Stavroguin quedose corrido; inquietud reflejose en su rostro.

-Ya me lo figuraba yo -dijo-. Según eso, al leer mi documento, debo de haberle parecido muy ridículo. No se apure usted, no se preocupe, ya me lo esperaba.

-La repugnancia está en todas partes, claro que más afectada que sincera. La gente sólo teme lo que amenaza sus intereses. No hablo de las almas honradas; éstas se espantarán de sí mismas y a sí mismas se culparán; pero a esas no hay modo de encontrarlas, porque callan. Pero la burla será general.

-Me maravilla lo mal que piensa usted de los hombres, la idea tan baja que de ellos tiene -dijo Stavroguin, resentido.

-¡Ah, crea usted que yo juzgo por mí, no por los hombres! -exclamó Tijón.

-¿De veras? Pero entonces, ¿es que hay algo en su alma que se regocija con mi miseria?

-¿Quién sabe? ¡Acaso! ¡Oh, es posible!

-¡Basta! Señáleme lo que haya de ridículo en mi escrito. Ya lo sé yo, pero quiero que usted mismo me lo indique con el dedo. No ande usted con miramientos; dígame con toda franqueza de lo que es usted capaz. Y vuelvo a decirle que es usted un hombre la mar de raro.

-Hasta la manifestación de esa contrición vivísima tiene algo de ridículo. ¡Oh, no crea usted en aquello que no domina! -exclamó, de pronto, casi enajenado.

-Con ese estilo y todo, vencerán -señaló las hojas- con sólo que sean sinceras y honradas. Siempre ha pasado lo mismo: que la cruz más afrentosa se ha convertido luego en una gran gloria y una gran fuerza, siempre que se haya consumado la acción con espíritu de verdadera humildad. ¡Quizá obtenga usted en esta vida algún consuelo!

-Pero ¿es que encuentra usted quizás ridícula la forma? -insistió Stavroguin.

-La forma y el fondo. Lo aborrecible mata -murmuró Tijón, bajando la vista.

-¿Lo aborrecible? ¿A qué se refiere usted?
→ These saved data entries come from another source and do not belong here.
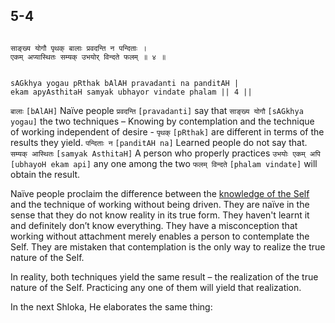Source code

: ## 5-4


```shloka-sa

साङ्ख्य योगौ पृथक् बालाः प्रवदन्ति न पन्दिताः ।
एकम् अप्यास्थितः सम्यक् उभयोर् विन्दते फलम् ॥ ४ ॥

```
```shloka-sa-hk

sAGkhya yogau pRthak bAlAH pravadanti na panditAH |
ekam apyAsthitaH samyak ubhayor vindate phalam || 4 ||

```
`बालाः` `[bAlAH]` Naïve people `प्रवदन्ति` `[pravadanti]` say that `साङ्ख्य योगौ` `[sAGkhya yogau]` the two techniques – Knowing by contemplation and the technique of working independent of desire - `पृथक्` `[pRthak]` are different in terms of the results they yield. `पन्दिताः न` `[panditAH na]` Learned people do not say that. `सम्यक् आस्थितः` `[samyak AsthitaH]` A person who properly practices `उभयोः एकम् अपि` `[ubhayoH ekam api]` any one among the two `फलम् विन्दते` `[phalam vindate]` will obtain the result.

Naïve people proclaim the difference between the 
[knowledge of the Self](3-3.md#jnAnayOga_a_defn)
 and the technique of working without being driven. They are naïve in the sense that they do not know reality in its true form. They haven't learnt it and definitely don’t know everything. They have a misconception that working without attachment merely enables a person to contemplate the Self. They are mistaken that contemplation is the only way to realize the true nature of the Self.

In reality, both techniques yield the same result – the realization of the true nature of the Self. Practicing any one of them will yield that realization.

In the next Shloka, He elaborates the same thing:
-Al crimen. Hay crímenes odiosos. De cualquier índole que fueren los crímenes, cuanta más sangre, tanto más horrorosos, tanto más impresionantes y más plásticos, por así decirlo, son. Pero hay también crímenes vergonzosos vulgares, del lado de acá del espanto, por decirlo así, insípidos.

Tijón no siguió hablando.

-Es decir -prosiguió, excitado, Stavroguin-, que usted encuentra ridículo el que yo le besase las manos a aquella chica sucia. Lo comprendo muy bien, y sólo por eso desespera usted de mí, no porque resulte odioso, repugnante, sino porque es vergonzoso, ridículo. Y usted cree que yo no podré soportarlo.

Tijón callaba.

-Ahora comprendo su pregunta referente a si está aquí la señorita de Suiza.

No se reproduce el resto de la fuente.